(Data to use)

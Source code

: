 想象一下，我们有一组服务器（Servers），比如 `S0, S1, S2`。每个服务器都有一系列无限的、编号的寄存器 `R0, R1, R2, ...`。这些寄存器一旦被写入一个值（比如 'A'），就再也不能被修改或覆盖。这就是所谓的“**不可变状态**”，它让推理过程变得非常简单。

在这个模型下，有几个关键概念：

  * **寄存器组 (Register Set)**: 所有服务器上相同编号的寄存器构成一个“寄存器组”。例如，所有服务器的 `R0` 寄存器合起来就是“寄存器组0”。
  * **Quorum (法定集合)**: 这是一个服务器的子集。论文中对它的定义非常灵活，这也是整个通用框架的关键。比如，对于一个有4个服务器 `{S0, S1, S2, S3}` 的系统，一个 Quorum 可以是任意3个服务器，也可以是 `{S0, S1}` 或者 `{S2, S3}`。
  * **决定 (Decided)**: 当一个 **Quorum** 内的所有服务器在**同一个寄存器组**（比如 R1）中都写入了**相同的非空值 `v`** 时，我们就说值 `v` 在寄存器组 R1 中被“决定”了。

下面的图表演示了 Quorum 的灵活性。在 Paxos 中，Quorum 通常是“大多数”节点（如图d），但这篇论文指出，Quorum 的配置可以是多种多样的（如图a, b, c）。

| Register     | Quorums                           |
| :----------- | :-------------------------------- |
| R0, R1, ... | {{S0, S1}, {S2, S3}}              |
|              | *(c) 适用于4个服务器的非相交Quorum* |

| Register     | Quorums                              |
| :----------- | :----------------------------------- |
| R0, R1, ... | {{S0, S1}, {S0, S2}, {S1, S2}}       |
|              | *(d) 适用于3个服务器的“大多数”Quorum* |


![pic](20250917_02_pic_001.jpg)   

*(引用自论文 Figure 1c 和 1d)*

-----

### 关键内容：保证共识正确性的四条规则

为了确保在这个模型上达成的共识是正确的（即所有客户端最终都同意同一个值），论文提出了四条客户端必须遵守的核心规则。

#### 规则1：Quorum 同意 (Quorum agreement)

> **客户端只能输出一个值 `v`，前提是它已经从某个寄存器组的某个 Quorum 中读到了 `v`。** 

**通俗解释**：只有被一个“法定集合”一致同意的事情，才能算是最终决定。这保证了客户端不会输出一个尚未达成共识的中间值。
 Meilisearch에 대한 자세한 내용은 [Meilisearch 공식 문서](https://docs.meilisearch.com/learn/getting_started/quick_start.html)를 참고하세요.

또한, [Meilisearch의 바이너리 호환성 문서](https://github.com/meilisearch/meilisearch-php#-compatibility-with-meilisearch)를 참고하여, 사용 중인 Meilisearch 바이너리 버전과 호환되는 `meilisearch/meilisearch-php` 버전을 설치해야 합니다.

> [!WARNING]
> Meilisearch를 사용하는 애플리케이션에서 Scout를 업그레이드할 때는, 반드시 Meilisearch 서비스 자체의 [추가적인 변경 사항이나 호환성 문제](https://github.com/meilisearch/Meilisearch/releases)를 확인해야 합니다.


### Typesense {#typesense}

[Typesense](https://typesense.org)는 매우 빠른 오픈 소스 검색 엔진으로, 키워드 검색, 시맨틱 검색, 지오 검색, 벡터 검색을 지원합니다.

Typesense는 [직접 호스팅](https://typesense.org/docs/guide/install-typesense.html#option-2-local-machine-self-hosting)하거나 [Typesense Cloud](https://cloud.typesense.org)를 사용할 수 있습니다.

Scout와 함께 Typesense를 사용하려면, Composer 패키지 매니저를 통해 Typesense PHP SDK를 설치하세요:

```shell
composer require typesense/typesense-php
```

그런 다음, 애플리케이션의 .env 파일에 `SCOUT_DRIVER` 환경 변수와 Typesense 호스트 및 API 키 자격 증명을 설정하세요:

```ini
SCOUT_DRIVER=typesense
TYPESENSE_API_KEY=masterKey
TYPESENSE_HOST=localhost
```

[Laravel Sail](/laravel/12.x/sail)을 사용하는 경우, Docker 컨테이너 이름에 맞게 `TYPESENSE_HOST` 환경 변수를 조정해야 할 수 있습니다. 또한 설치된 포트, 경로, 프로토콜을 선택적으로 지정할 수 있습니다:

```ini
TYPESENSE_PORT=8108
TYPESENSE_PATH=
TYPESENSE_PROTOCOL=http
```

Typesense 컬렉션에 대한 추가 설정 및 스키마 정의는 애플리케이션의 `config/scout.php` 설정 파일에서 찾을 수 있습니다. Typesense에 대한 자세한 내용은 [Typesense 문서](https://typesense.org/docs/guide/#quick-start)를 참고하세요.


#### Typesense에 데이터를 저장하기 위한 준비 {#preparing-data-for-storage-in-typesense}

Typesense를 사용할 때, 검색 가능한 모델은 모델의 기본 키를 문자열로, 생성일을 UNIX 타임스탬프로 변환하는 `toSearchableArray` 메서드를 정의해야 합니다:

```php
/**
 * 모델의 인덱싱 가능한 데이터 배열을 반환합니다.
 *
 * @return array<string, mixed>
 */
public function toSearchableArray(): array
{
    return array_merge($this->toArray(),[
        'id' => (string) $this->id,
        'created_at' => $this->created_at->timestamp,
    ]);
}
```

(End Data to use)

_Your assignment_
Reproduce each of the records word for word.

_Final answer_
Source code

: 想象一下，我们有一组服务器（Servers），比如 `S0, S1, S2`。每个服务器都有一系列无限的、编号的寄存器 `R0, R1, R2, ...`。这些寄存器一旦被写入一个值（比如 'A'），就再也不能被修改或覆盖。这就是所谓的“**不可变状态**”，它让推理过程变得非常简单。

在这个模型下，有几个关键概念：

  * **寄存器组 (Register Set)**: 所有服务器上相同编号的寄存器构成一个“寄存器组”。例如，所有服务器的 `R0` 寄存器合起来就是“寄存器组0”。
  * **Quorum (法定集合)**: 这是一个服务器的子集。论文中对它的定义非常灵活，这也是整个通用框架的关键。比如，对于一个有4个服务器 `{S0, S1, S2, S3}` 的系统，一个 Quorum 可以是任意3个服务器，也可以是 `{S0, S1}` 或者 `{S2, S3}`。
  * **决定 (Decided)**: 当一个 **Quorum** 内的所有服务器在**同一个寄存器组**（比如 R1）中都写入了**相同的非空值 `v`** 时，我们就说值 `v` 在寄存器组 R1 中被“决定”了。

下面的图表演示了 Quorum 的灵活性。在 Paxos 中，Quorum 通常是“大多数”节点（如图d），但这篇论文指出，Quorum 的配置可以是多种多样的（如图a, b, c）。

| Register     | Quorums                           |
| :----------- | :-------------------------------- |
| R0, R1, ... | {{S0, S1}, {S2, S3}}              |
|              | *(c) 适用于4个服务器的非相交Quorum* |

| Register     | Quorums                              |
| :----------- | :----------------------------------- |
| R0, R1, ... | {{S0, S1}, {S0, S2}, {S1, S2}}       |
|              | *(d) 适用于3个服务器的“大多数”Quorum* |


![pic](20250917_02_pic_001.jpg)   

*(引用自论文 Figure 1c 和 1d)*

-----

### 关键内容：保证共识正确性的四条规则

为了确保在这个模型上达成的共识是正确的（即所有客户端最终都同意同一个值），论文提出了四条客户端必须遵守的核心规则。

#### 规则1：Quorum 同意 (Quorum agreement)

> **客户端只能输出一个值 `v`，前提是它已经从某个寄存器组的某个 Quorum 中读到了 `v`。** 

**通俗解释**：只有被一个“法定集合”一致同意的事情，才能算是最终决定。这保证了客户端不会输出一个尚未达成共识的中间值。
 Meilisearch에 대한 자세한 내용은 [Meilisearch 공식 문서](https://docs.meilisearch.com/learn/getting_started/quick_start.html)를 참고하세요.

또한, [Meilisearch의 바이너리 호환성 문서](https://github.com/meilisearch/meilisearch-php#-compatibility-with-meilisearch)를 참고하여, 사용 중인 Meilisearch 바이너리 버전과 호환되는 `meilisearch/meilisearch-php` 버전을 설치해야 합니다.

> [!WARNING]
> Meilisearch를 사용하는 애플리케이션에서 Scout를 업그레이드할 때는, 반드시 Meilisearch 서비스 자체의 [추가적인 변경 사항이나 호환성 문제](https://github.com/meilisearch/Meilisearch/releases)를 확인해야 합니다.


### Typesense {#typesense}

[Typesense](https://typesense.org)는 매우 빠른 오픈 소스 검색 엔진으로, 키워드 검색, 시맨틱 검색, 지오 검색, 벡터 검색을 지원합니다.

Typesense는 [직접 호스팅](https://typesense.org/docs/guide/install-typesense.html#option-2-local-machine-self-hosting)하거나 [Typesense Cloud](https://cloud.typesense.org)를 사용할 수 있습니다.

Scout와 함께 Typesense를 사용하려면, Composer 패키지 매니저를 통해 Typesense PHP SDK를 설치하세요:

```shell
composer require typesense/typesense-php
```

그런 다음, 애플리케이션의 .env 파일에 `SCOUT_DRIVER` 환경 변수와 Typesense 호스트 및 API 키 자격 증명을 설정하세요:

```ini
SCOUT_DRIVER=typesense
TYPESENSE_API_KEY=masterKey
TYPESENSE_HOST=localhost
```

[Laravel Sail](/laravel/12.x/sail)을 사용하는 경우, Docker 컨테이너 이름에 맞게 `TYPESENSE_HOST` 환경 변수를 조정해야 할 수 있습니다. 또한 설치된 포트, 경로, 프로토콜을 선택적으로 지정할 수 있습니다:

```ini
TYPESENSE_PORT=8108
TYPESENSE_PATH=
TYPESENSE_PROTOCOL=http
```

Typesense 컬렉션에 대한 추가 설정 및 스키마 정의는 애플리케이션의 `config/scout.php` 설정 파일에서 찾을 수 있습니다. Typesense에 대한 자세한 내용은 [Typesense 문서](https://typesense.org/docs/guide/#quick-start)를 참고하세요.


#### Typesense에 데이터를 저장하기 위한 준비 {#preparing-data-for-storage-in-typesense}

Typesense를 사용할 때, 검색 가능한 모델은 모델의 기본 키를 문자열로, 생성일을 UNIX 타임스탬프로 변환하는 `toSearchableArray` 메서드를 정의해야 합니다:

```php
/**
 * 모델의 인덱싱 가능한 데이터 배열을 반환합니다.
 *
 * @return array<string, mixed>
 */
public function toSearchableArray(): array
{
    return array_merge($this->toArray(),[
        'id' => (string) $this->id,
        'created_at' => $this->created_at->timestamp,
    ]);
}
```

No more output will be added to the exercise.